If you still think outsourcing is about sending large chunks of your operations to low-cost-labor countries, it’s time to get your head out of the 1990s. That still happens, of course, but companies have learned that cheap labor isn’t the complete solution to their problems. They also need to optimize operations, and they need skilled engineers and technicians to do that, engineers and technicians that are retiring in droves over the next ten years.
“It’s a perfect storm,” says Larry O’Brien, research director for process automation at ARC Advisory Group. “Labor is part of it, but the focus, particularly in North America and Europe, is on getting maximum return on assets. Manufacturers need to get the most from what they have. They need to improve plant performance and productivity, and they don’t have the resources in-house to do that.”
Ironically, this second wave of outsourcing demand is in part a result of the first wave. In the last two decades, companies have downsized, right-sized and reengineered their work forces, all with an eye to cutting labor costs, but apparently ignoring the looming retirement avalanche. In its May 2007 report, “Services Market Boom for Automation Suppliers,” ARC tells of a “major refining company” losing 2,500 years of experience last year when 100 operators, with an average of 25 years’ experience each, retired at one of its sites and of an unnamed “major chemical company” that did a demographic analysis and found that one of its largest plants would lose 75% of its operating staff to retirement by the end of the decade.
At the same time, it’s getting harder and harder to find qualified replacement engineers. “It’s not a very sexy profession any more,” says O’Brien.
In another irony, many of the engineers shed by manufacturers over the past decades have found homes with the automation vendors. They have “ended up hiring the engineers who don’t see the opportunities in the industry anymore,” says O’Brien. “Some of the best people in oil and gas, refining and pharma are being hired by suppliers. We also see a large pool of older people getting hired. The vendors are hiring the gray-haired gurus. These guys are popping up again on the other side of the fence.”

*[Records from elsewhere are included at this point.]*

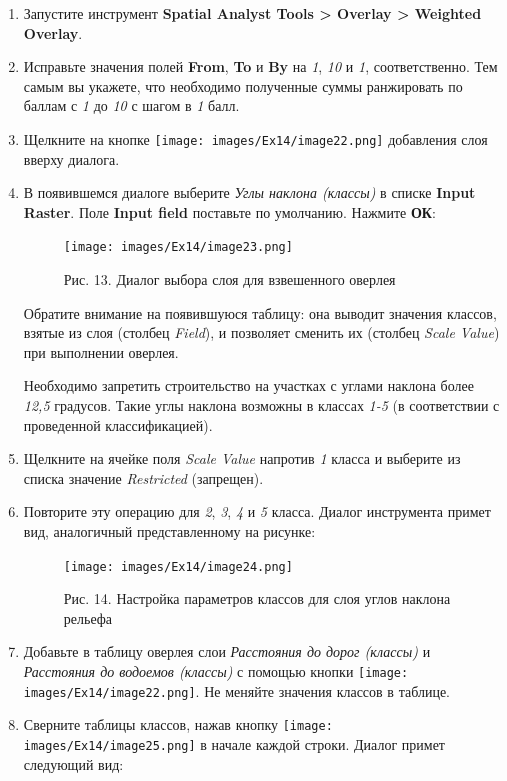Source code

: \documentclass[12pt,]{book}
\begin{document}
\begin{enumerate}
\def\labelenumi{\arabic{enumi}.}
\item
  Запустите инструмент \textbf{Spatial Analyst Tools \textgreater{} Overlay \textgreater{} Weighted Overlay}.
\item
  Исправьте значения полей \textbf{From}, \textbf{To} и \textbf{By} на \emph{1}, \emph{10} и \emph{1}, соответственно. Тем самым вы укажете, что необходимо полученные суммы ранжировать по баллам с \emph{1} до \emph{10} с шагом в \emph{1} балл.
\item
  Щелкните на кнопке \texttt{[image: images/Ex14/image22.png]} добавления слоя вверху диалога.
\item
  В появившемся диалоге выберите \emph{Углы наклона (классы)} в списке \textbf{Input Raster}. Поле \textbf{Input field} поставьте по умолчанию. Нажмите \textbf{ОК}:

  \begin{figure}
  \centering
  \texttt{[image: images/Ex14/image23.png]}
  \caption{Рис. 13. Диалог выбора слоя для взвешенного оверлея}
  \end{figure}

  Обратите внимание на появившуюся таблицу: она выводит значения классов, взятые из слоя (столбец \emph{Field}), и позволяет сменить их (столбец \emph{Scale Value}) при выполнении оверлея.

  Необходимо запретить строительство на участках с углами наклона более \emph{12,5} градусов. Такие углы наклона возможны в классах \emph{1-5} (в соответствии с проведенной классификацией).
\item
  Щелкните на ячейке поля \emph{Scale Value} напротив \emph{1} класса и выберите из списка значение \emph{Restricted} (запрещен).
\item
  Повторите эту операцию для \emph{2}, \emph{3}, \emph{4} и \emph{5} класса. Диалог инструмента примет вид, аналогичный представленному на рисунке:

  \begin{figure}
  \centering
  \texttt{[image: images/Ex14/image24.png]}
  \caption{Рис. 14. Настройка параметров классов для слоя углов наклона рельефа}
  \end{figure}
\item
  Добавьте в таблицу оверлея слои \emph{Расстояния до дорог (классы)} и \emph{Расстояния до водоемов (классы)} с помощью кнопки \texttt{[image: images/Ex14/image22.png]}. Не меняйте значения классов в таблице.
\item
  Сверните таблицы классов, нажав кнопку \texttt{[image: images/Ex14/image25.png]} в начале каждой строки. Диалог примет следующий вид:


\end{enumerate}
\end{document}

The result is more and more process manufacturers are looking to others to provide expertise they one time had in-house, and the first place many of them are looking is to their automation providers, who are more than happy to help. Vendors are building some of the scarce skill sets into their products, providing a kind of “stealth” outsourcing that lets manufacturers replace lost process knowledge with software. Then they are packaging this new capability along with integration and training services. (See sidebar, “An Alarming Situation.”)

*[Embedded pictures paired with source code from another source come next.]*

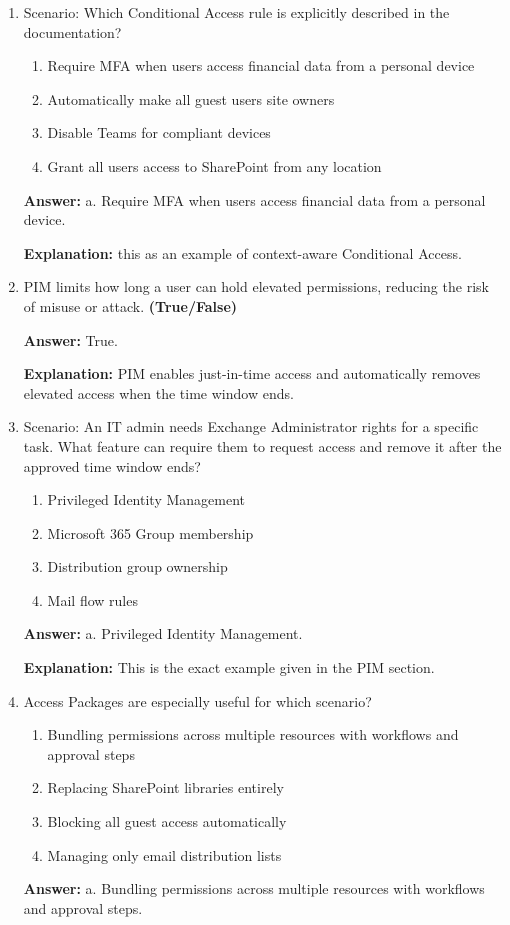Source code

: \documentclass[10pt]{article}
\begin{document}
\begin{enumerate}[leftmargin=*]
\item Scenario: Which Conditional Access rule is explicitly described in the documentation?
\begin{enumerate}[label=\alph*., leftmargin=1.5em]
\item Require MFA when users access financial data from a personal device
\item Automatically make all guest users site owners
\item Disable Teams for compliant devices
\item Grant all users access to SharePoint from any location
\end{enumerate}
\textbf{Answer:} a. Require MFA when users access financial data from a personal device.

\textbf{Explanation:} this as an example of context-aware Conditional Access.

\item PIM limits how long a user can hold elevated permissions, reducing the risk of misuse or attack. \textbf{(True/False)}

\textbf{Answer:} True.

\textbf{Explanation:} PIM enables just-in-time access and automatically removes elevated access when the time window ends.

\item Scenario: An IT admin needs Exchange Administrator rights for a specific task. What feature can require them to request access and remove it after the approved time window ends?
\begin{enumerate}[label=\alph*., leftmargin=1.5em]
\item Privileged Identity Management
\item Microsoft 365 Group membership
\item Distribution group ownership
\item Mail flow rules
\end{enumerate}
\textbf{Answer:} a. Privileged Identity Management.

\textbf{Explanation:} This is the exact example given in the PIM section.

\item Access Packages are especially useful for which scenario?
\begin{enumerate}[label=\alph*., leftmargin=1.5em]
\item Bundling permissions across multiple resources with workflows and approval steps
\item Replacing SharePoint libraries entirely
\item Blocking all guest access automatically
\item Managing only email distribution lists
\end{enumerate}
\textbf{Answer:} a. Bundling permissions across multiple resources with workflows and approval steps.


\end{enumerate}
\end{document}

For example, Siemens’ Si-BASIC set of engineering tools and services gives customers the choice of picking all or some of five key process control project engineering tasks—I/O hardware configuration, development of the control module, interlocks, process graphics and simulation—to offload on to Siemens or one of its partners, who then use a packaged methodology and toolset to install them. Other major automation players may have entire engineering teams (some of which are located offshore) to handle such jobs. Some are specializing in certain functions ripe for outsourcing. ABB offers a comprehensive maintenance package, and Invensys Process Systems has just announced a whole package of services around equipping plants with wireless technology.
“What we’re trying to do—because our customers are asking for it—is leverage our industry and automation expertise to complement the plant,” says Tim Olsen, a process consultant with Emerson Process Management. “We’re not taking over their jobs so much as providing tools and services to complement their plants to run them better. The biggest driver is the retirement of the baby boomers. What’s a plant supposed to do? The experience isn’t necessarily on the street.”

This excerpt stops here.